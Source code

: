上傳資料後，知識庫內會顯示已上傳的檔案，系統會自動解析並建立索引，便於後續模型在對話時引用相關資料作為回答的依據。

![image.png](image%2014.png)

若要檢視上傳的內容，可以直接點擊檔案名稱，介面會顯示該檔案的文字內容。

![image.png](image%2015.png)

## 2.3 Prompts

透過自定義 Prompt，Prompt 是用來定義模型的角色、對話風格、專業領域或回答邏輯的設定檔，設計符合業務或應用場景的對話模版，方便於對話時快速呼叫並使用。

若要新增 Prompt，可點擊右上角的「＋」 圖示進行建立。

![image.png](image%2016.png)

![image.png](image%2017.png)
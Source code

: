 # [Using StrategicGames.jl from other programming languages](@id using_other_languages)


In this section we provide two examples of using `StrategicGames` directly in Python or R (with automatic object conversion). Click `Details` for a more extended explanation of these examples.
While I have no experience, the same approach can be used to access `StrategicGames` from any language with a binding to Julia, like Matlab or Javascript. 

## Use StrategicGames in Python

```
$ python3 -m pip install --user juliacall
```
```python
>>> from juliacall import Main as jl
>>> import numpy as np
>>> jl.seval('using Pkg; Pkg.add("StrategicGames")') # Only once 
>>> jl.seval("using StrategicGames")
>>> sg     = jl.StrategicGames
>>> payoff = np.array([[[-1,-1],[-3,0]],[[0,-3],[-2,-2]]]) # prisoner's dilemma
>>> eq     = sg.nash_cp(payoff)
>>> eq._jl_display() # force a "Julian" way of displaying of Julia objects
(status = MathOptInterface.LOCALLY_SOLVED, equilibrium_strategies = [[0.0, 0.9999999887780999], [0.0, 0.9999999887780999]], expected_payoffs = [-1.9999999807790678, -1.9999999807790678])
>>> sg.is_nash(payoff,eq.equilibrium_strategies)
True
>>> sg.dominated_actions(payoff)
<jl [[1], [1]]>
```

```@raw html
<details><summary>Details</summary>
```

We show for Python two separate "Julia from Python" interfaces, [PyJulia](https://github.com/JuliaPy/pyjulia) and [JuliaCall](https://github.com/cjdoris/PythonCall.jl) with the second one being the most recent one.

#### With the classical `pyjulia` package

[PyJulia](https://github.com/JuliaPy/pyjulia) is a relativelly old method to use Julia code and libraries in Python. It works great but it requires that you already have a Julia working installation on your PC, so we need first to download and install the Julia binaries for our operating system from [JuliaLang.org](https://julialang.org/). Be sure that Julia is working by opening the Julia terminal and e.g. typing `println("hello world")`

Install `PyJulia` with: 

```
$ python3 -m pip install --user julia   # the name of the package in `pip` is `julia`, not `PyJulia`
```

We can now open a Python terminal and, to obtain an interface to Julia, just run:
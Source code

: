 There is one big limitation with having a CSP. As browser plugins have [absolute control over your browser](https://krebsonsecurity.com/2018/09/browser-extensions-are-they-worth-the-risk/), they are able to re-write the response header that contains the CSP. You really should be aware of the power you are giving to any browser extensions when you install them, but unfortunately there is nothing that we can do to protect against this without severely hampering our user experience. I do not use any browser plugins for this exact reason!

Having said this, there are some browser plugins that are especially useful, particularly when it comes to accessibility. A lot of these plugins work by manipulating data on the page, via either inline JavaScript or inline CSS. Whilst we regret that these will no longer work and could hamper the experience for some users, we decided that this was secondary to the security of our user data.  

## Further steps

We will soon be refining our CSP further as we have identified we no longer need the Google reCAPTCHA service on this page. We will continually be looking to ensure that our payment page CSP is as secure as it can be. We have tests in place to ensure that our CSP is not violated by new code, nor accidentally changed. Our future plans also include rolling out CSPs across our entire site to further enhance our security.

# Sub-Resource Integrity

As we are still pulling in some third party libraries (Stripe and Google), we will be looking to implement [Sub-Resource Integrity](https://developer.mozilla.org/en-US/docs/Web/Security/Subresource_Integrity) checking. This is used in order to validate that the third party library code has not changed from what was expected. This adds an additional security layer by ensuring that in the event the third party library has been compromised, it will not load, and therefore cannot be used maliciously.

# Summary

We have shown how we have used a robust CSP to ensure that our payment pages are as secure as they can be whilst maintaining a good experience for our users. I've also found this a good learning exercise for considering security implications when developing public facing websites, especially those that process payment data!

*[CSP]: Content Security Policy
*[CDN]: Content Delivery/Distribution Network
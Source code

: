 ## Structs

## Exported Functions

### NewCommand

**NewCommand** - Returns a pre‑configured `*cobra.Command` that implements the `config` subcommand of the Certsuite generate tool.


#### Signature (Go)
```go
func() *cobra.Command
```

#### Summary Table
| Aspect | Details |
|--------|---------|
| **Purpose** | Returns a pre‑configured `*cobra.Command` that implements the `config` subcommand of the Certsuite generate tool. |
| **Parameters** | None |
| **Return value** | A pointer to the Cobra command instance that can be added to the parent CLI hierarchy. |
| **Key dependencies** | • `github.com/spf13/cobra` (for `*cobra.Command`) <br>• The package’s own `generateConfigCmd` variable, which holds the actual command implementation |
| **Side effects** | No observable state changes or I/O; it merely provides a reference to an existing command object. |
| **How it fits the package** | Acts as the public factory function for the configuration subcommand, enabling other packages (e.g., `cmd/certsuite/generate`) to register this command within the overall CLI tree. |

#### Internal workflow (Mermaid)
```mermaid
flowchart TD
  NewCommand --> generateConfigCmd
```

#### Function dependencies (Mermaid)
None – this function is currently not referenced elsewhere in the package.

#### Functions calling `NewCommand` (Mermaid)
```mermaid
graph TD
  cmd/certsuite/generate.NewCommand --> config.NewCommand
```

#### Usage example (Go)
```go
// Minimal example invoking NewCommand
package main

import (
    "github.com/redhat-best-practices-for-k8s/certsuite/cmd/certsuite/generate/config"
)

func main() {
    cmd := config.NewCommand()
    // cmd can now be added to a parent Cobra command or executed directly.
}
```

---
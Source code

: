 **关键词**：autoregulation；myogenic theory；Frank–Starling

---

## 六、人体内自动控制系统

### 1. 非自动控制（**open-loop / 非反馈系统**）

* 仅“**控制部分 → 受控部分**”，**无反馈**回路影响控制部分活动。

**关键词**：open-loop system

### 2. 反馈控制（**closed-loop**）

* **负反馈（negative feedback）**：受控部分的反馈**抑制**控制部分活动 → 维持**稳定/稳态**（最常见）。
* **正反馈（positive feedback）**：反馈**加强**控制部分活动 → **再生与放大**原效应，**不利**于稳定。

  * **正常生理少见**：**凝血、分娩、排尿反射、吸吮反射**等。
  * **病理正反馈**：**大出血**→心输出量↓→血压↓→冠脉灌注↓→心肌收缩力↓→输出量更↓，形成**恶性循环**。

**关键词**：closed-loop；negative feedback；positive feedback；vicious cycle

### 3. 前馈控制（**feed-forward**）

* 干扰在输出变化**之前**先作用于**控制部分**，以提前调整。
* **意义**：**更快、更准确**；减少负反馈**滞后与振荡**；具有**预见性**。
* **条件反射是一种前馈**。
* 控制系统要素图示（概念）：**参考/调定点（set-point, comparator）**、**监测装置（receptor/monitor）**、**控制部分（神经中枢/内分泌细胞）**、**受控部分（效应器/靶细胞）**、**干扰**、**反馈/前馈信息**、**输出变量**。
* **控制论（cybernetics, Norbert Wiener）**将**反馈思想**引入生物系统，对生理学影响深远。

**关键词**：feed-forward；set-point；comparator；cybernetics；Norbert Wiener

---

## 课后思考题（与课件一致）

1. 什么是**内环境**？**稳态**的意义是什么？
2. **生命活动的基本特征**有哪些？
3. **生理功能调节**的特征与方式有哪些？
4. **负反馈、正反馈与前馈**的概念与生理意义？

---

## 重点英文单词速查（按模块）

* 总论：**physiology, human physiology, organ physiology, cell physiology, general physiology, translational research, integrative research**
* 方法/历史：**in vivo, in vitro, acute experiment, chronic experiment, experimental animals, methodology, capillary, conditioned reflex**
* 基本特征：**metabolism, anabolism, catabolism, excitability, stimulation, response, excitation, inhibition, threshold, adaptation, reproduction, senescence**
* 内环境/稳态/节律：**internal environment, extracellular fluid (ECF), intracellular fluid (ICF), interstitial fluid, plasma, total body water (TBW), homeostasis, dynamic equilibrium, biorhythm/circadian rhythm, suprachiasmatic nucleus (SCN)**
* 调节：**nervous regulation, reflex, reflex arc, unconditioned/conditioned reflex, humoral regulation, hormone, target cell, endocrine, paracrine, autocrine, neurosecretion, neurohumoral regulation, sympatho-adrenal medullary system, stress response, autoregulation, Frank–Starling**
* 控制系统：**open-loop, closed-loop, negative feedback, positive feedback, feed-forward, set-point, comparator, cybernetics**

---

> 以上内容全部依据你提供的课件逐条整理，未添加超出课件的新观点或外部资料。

+++++

**EXERCISE:** Repeat exactly the lines above from the one with "### NewCommand" up to and including the one with "feedback）**：反馈**加强**控制部分活动 → **再生与放大**原效应，**不利**于稳定。". No other line belongs in the reply.

**OUTPUT OF THE TASK:**
### NewCommand

**NewCommand** - Returns a pre‑configured `*cobra.Command` that implements the `config` subcommand of the Certsuite generate tool.


#### Signature (Go)
```go
func() *cobra.Command
```

#### Summary Table
| Aspect | Details |
|--------|---------|
| **Purpose** | Returns a pre‑configured `*cobra.Command` that implements the `config` subcommand of the Certsuite generate tool. |
| **Parameters** | None |
| **Return value** | A pointer to the Cobra command instance that can be added to the parent CLI hierarchy. |
| **Key dependencies** | • `github.com/spf13/cobra` (for `*cobra.Command`) <br>• The package’s own `generateConfigCmd` variable, which holds the actual command implementation |
| **Side effects** | No observable state changes or I/O; it merely provides a reference to an existing command object. |
| **How it fits the package** | Acts as the public factory function for the configuration subcommand, enabling other packages (e.g., `cmd/certsuite/generate`) to register this command within the overall CLI tree. |

#### Internal workflow (Mermaid)
```mermaid
flowchart TD
  NewCommand --> generateConfigCmd
```

#### Function dependencies (Mermaid)
None – this function is currently not referenced elsewhere in the package.

#### Functions calling `NewCommand` (Mermaid)
```mermaid
graph TD
  cmd/certsuite/generate.NewCommand --> config.NewCommand
```

#### Usage example (Go)
```go
// Minimal example invoking NewCommand
package main

import (
    "github.com/redhat-best-practices-for-k8s/certsuite/cmd/certsuite/generate/config"
)

func main() {
    cmd := config.NewCommand()
    // cmd can now be added to a parent Cobra command or executed directly.
}
```

---
Source code

: **关键词**：autoregulation；myogenic theory；Frank–Starling

---

## 六、人体内自动控制系统

### 1. 非自动控制（**open-loop / 非反馈系统**）

* 仅“**控制部分 → 受控部分**”，**无反馈**回路影响控制部分活动。

**关键词**：open-loop system

### 2. 反馈控制（**closed-loop**）

* **负反馈（negative feedback）**：受控部分的反馈**抑制**控制部分活动 → 维持**稳定/稳态**（最常见）。
* **正反馈（positive feedback）**：反馈**加强**控制部分活动 → **再生与放大**原效应，**不利**于稳定。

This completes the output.